- **WHAT IS REQUIRED**: The entries below are to be reproduced exactly, with their pictures omitted.

(Dataset records)

──────────────────────────────

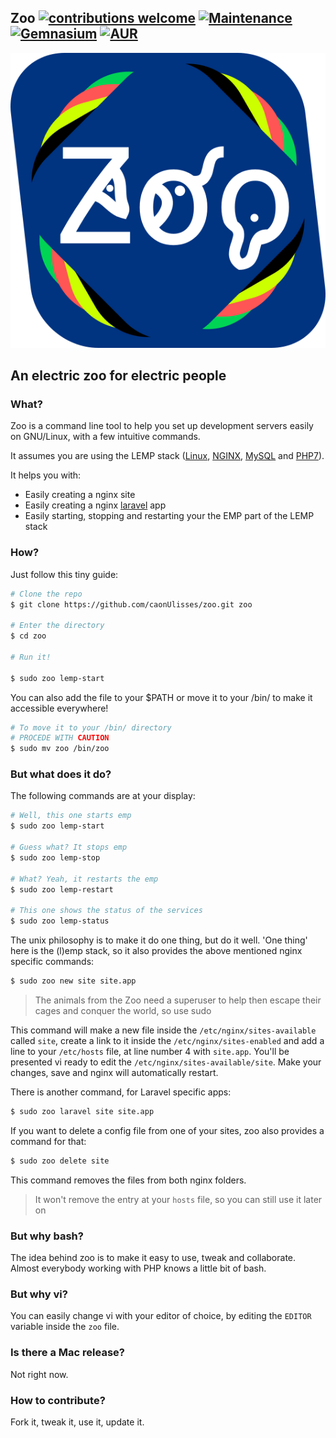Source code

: ## Zoo [![contributions welcome](https://img.shields.io/badge/contributions-welcome-brightgreen.svg?style=flat)](https://github.com/caonUlisses/zoo/issues) [![Maintenance](https://img.shields.io/maintenance/yes/2017.svg)]() [![Gemnasium](https://img.shields.io/gemnasium/mathiasbynens/he.svg)]() [![AUR](https://img.shields.io/aur/license/yaourt.svg)]()

![Zoo - An electric zoo for electric people](img/logo.png)

## An electric zoo for electric people

### What?

Zoo is a command line tool to help you set up development servers easily on GNU/Linux, with a few intuitive commands.

It assumes you are using the LEMP stack ([Linux](https://www.linuxfoundation.org/), [NGINX](https://nginx.org/en/), [MySQL](https://www.mysql.com/) and [PHP7](https://secure.php.net/manual/en/intro-whatis.php)).

It helps you with:

+ Easily creating a nginx site
+ Easily creating a nginx [laravel](https://laravel.com/) app
+ Easily starting, stopping and restarting your the EMP part of the LEMP stack

### How?

Just follow this tiny guide:

```bash
# Clone the repo
$ git clone https://github.com/caonUlisses/zoo.git zoo

# Enter the directory
$ cd zoo

# Run it!

$ sudo zoo lemp-start

```

You can also add the file to your $PATH or move it to your /bin/ to make it accessible everywhere!

```bash
# To move it to your /bin/ directory
# PROCEDE WITH CAUTION
$ sudo mv zoo /bin/zoo

```

### But what does it do?

The following commands are at your display:

```bash
# Well, this one starts emp
$ sudo zoo lemp-start

# Guess what? It stops emp
$ sudo zoo lemp-stop

# What? Yeah, it restarts the emp
$ sudo zoo lemp-restart

# This one shows the status of the services
$ sudo zoo lemp-status

```

The unix philosophy is to make it do one thing, but do it well. 'One thing' here is the (l)emp stack, so it also provides the above mentioned nginx specific commands:

```bash
$ sudo zoo new site site.app

```

> The animals from the Zoo need a superuser to help then escape their cages and conquer the world, so use sudo


This command will make a new file inside the `/etc/nginx/sites-available` called `site`, create a link to it inside the `/etc/nginx/sites-enabled` and add a line to your `/etc/hosts` file, at line number 4 with `site.app`. You'll be presented vi ready to edit the `/etc/nginx/sites-available/site`.
Make your changes, save and nginx will automatically restart.


There is another command, for Laravel specific apps:

```bash
$ sudo zoo laravel site site.app

``` 

If you want to delete a config file from one of your sites, zoo also provides a command for that:

```bash
$ sudo zoo delete site

```

This command removes the files from both nginx folders.

> It won't remove the entry at your `hosts` file, so you can still use it later on


### But why bash?

The idea behind zoo is to make it easy to use, tweak and collaborate. Almost everybody working with PHP knows a little bit of bash.

### But why vi?

You can easily change vi with your editor of choice, by editing the `EDITOR` variable inside the `zoo` file.

### Is there a Mac release?

Not right now.

### How to contribute?

Fork it, tweak it, use it, update it.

──────────────────────────────

- **FINAL ANSWER**:
Source code

: ## Zoo [![contributions welcome](https://img.shields.io/badge/contributions-welcome-brightgreen.svg?style=flat)](https://github.com/caonUlisses/zoo/issues) [![Maintenance](https://img.shields.io/maintenance/yes/2017.svg)]() [![Gemnasium](https://img.shields.io/gemnasium/mathiasbynens/he.svg)]() [![AUR](https://img.shields.io/aur/license/yaourt.svg)]()

![Zoo - An electric zoo for electric people](img/logo.png)

## An electric zoo for electric people

### What?

Zoo is a command line tool to help you set up development servers easily on GNU/Linux, with a few intuitive commands.

It assumes you are using the LEMP stack ([Linux](https://www.linuxfoundation.org/), [NGINX](https://nginx.org/en/), [MySQL](https://www.mysql.com/) and [PHP7](https://secure.php.net/manual/en/intro-whatis.php)).

It helps you with:

+ Easily creating a nginx site
+ Easily creating a nginx [laravel](https://laravel.com/) app
+ Easily starting, stopping and restarting your the EMP part of the LEMP stack

### How?

Just follow this tiny guide:

```bash
# Clone the repo
$ git clone https://github.com/caonUlisses/zoo.git zoo

# Enter the directory
$ cd zoo

# Run it!

$ sudo zoo lemp-start

```

You can also add the file to your $PATH or move it to your /bin/ to make it accessible everywhere!

```bash
# To move it to your /bin/ directory
# PROCEDE WITH CAUTION
$ sudo mv zoo /bin/zoo

```

### But what does it do?

The following commands are at your display:

```bash
# Well, this one starts emp
$ sudo zoo lemp-start

# Guess what? It stops emp
$ sudo zoo lemp-stop

# What? Yeah, it restarts the emp
$ sudo zoo lemp-restart

# This one shows the status of the services
$ sudo zoo lemp-status

```

The unix philosophy is to make it do one thing, but do it well. 'One thing' here is the (l)emp stack, so it also provides the above mentioned nginx specific commands:

```bash
$ sudo zoo new site site.app

```

> The animals from the Zoo need a superuser to help then escape their cages and conquer the world, so use sudo


This command will make a new file inside the `/etc/nginx/sites-available` called `site`, create a link to it inside the `/etc/nginx/sites-enabled` and add a line to your `/etc/hosts` file, at line number 4 with `site.app`. You'll be presented vi ready to edit the `/etc/nginx/sites-available/site`.
Make your changes, save and nginx will automatically restart.


There is another command, for Laravel specific apps:

```bash
$ sudo zoo laravel site site.app

``` 

If you want to delete a config file from one of your sites, zoo also provides a command for that:

```bash
$ sudo zoo delete site

```

This command removes the files from both nginx folders.

> It won't remove the entry at your `hosts` file, so you can still use it later on


### But why bash?

The idea behind zoo is to make it easy to use, tweak and collaborate. Almost everybody working with PHP knows a little bit of bash.

### But why vi?

You can easily change vi with your editor of choice, by editing the `EDITOR` variable inside the `zoo` file.

### Is there a Mac release?

Not right now.

### How to contribute?

Fork it, tweak it, use it, update it.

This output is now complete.